What is expected: Copy out all the entries word for word.

[Stored data]
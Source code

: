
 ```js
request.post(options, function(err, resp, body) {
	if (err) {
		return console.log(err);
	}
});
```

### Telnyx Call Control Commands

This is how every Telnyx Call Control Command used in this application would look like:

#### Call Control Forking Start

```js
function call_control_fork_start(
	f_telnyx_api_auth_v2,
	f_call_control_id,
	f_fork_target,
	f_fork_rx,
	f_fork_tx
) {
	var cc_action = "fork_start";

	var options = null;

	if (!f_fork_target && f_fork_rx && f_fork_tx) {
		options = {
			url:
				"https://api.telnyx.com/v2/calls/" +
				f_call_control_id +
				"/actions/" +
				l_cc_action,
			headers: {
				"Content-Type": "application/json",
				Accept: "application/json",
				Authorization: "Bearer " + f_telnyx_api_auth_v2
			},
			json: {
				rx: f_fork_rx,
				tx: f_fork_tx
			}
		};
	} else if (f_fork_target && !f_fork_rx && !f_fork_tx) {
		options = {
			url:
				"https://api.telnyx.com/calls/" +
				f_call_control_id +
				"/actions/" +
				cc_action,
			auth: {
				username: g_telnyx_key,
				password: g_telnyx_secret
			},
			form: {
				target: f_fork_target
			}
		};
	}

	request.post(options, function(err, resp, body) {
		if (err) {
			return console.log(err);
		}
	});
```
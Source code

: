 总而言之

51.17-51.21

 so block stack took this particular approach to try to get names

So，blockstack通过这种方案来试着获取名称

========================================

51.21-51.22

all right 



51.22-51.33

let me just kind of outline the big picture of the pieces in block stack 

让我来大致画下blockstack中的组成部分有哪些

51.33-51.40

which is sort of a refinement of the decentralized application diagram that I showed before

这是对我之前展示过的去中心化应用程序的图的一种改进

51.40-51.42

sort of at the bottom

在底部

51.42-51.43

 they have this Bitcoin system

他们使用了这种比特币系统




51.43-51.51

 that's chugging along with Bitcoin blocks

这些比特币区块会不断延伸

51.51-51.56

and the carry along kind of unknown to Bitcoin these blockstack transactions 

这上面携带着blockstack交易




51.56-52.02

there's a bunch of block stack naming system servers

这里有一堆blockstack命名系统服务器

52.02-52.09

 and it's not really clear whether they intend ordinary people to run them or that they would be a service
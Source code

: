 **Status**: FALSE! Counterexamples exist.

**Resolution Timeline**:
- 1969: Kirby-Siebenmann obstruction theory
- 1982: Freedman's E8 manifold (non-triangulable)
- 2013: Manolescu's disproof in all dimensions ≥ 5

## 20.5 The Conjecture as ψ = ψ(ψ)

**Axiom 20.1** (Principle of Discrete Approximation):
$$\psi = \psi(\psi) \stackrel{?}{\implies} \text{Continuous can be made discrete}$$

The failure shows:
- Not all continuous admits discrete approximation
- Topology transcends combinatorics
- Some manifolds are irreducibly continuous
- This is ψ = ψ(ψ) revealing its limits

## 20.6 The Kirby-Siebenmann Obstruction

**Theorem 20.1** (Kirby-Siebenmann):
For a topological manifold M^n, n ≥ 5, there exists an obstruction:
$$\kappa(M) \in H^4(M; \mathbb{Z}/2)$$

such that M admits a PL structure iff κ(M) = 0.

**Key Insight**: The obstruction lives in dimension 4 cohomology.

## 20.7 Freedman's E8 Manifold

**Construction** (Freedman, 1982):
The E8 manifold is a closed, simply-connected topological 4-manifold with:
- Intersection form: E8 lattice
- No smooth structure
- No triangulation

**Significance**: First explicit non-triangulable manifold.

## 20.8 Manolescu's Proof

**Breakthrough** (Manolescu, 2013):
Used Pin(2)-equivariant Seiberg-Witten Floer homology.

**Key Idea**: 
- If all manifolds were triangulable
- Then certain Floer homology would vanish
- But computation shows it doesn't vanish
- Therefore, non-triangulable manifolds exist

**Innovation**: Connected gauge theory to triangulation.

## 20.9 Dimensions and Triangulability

Answer to this problem:
Source code

:
 ```js
request.post(options, function(err, resp, body) {
	if (err) {
		return console.log(err);
	}
});
```

### Telnyx Call Control Commands

This is how every Telnyx Call Control Command used in this application would look like:

#### Call Control Forking Start

```js
function call_control_fork_start(
	f_telnyx_api_auth_v2,
	f_call_control_id,
	f_fork_target,
	f_fork_rx,
	f_fork_tx
) {
	var cc_action = "fork_start";

	var options = null;

	if (!f_fork_target && f_fork_rx && f_fork_tx) {
		options = {
			url:
				"https://api.telnyx.com/v2/calls/" +
				f_call_control_id +
				"/actions/" +
				l_cc_action,
			headers: {
				"Content-Type": "application/json",
				Accept: "application/json",
				Authorization: "Bearer " + f_telnyx_api_auth_v2
			},
			json: {
				rx: f_fork_rx,
				tx: f_fork_tx
			}
		};
	} else if (f_fork_target && !f_fork_rx && !f_fork_tx) {
		options = {
			url:
				"https://api.telnyx.com/calls/" +
				f_call_control_id +
				"/actions/" +
				cc_action,
			auth: {
				username: g_telnyx_key,
				password: g_telnyx_secret
			},
			form: {
				target: f_fork_target
			}
		};
	}

	request.post(options, function(err, resp, body) {
		if (err) {
			return console.log(err);
		}
	});
```
Source code

: 总而言之

51.17-51.21

 so block stack took this particular approach to try to get names

So，blockstack通过这种方案来试着获取名称

========================================

51.21-51.22

all right 



51.22-51.33

let me just kind of outline the big picture of the pieces in block stack 

让我来大致画下blockstack中的组成部分有哪些

51.33-51.40

which is sort of a refinement of the decentralized application diagram that I showed before

这是对我之前展示过的去中心化应用程序的图的一种改进

51.40-51.42

sort of at the bottom

在底部

51.42-51.43

 they have this Bitcoin system

他们使用了这种比特币系统




51.43-51.51

 that's chugging along with Bitcoin blocks

这些比特币区块会不断延伸

51.51-51.56

and the carry along kind of unknown to Bitcoin these blockstack transactions 

这上面携带着blockstack交易




51.56-52.02

there's a bunch of block stack naming system servers

这里有一堆blockstack命名系统服务器

52.02-52.09

 and it's not really clear whether they intend ordinary people to run them or that they would be a service
Source code

: **Status**: FALSE! Counterexamples exist.

**Resolution Timeline**:
- 1969: Kirby-Siebenmann obstruction theory
- 1982: Freedman's E8 manifold (non-triangulable)
- 2013: Manolescu's disproof in all dimensions ≥ 5

## 20.5 The Conjecture as ψ = ψ(ψ)

**Axiom 20.1** (Principle of Discrete Approximation):
$$\psi = \psi(\psi) \stackrel{?}{\implies} \text{Continuous can be made discrete}$$

The failure shows:
- Not all continuous admits discrete approximation
- Topology transcends combinatorics
- Some manifolds are irreducibly continuous
- This is ψ = ψ(ψ) revealing its limits

## 20.6 The Kirby-Siebenmann Obstruction

**Theorem 20.1** (Kirby-Siebenmann):
For a topological manifold M^n, n ≥ 5, there exists an obstruction:
$$\kappa(M) \in H^4(M; \mathbb{Z}/2)$$

such that M admits a PL structure iff κ(M) = 0.

**Key Insight**: The obstruction lives in dimension 4 cohomology.

## 20.7 Freedman's E8 Manifold

**Construction** (Freedman, 1982):
The E8 manifold is a closed, simply-connected topological 4-manifold with:
- Intersection form: E8 lattice
- No smooth structure
- No triangulation

**Significance**: First explicit non-triangulable manifold.

## 20.8 Manolescu's Proof

**Breakthrough** (Manolescu, 2013):
Used Pin(2)-equivariant Seiberg-Witten Floer homology.

**Key Idea**: 
- If all manifolds were triangulable
- Then certain Floer homology would vanish
- But computation shows it doesn't vanish
- Therefore, non-triangulable manifolds exist

**Innovation**: Connected gauge theory to triangulation.

## 20.9 Dimensions and Triangulability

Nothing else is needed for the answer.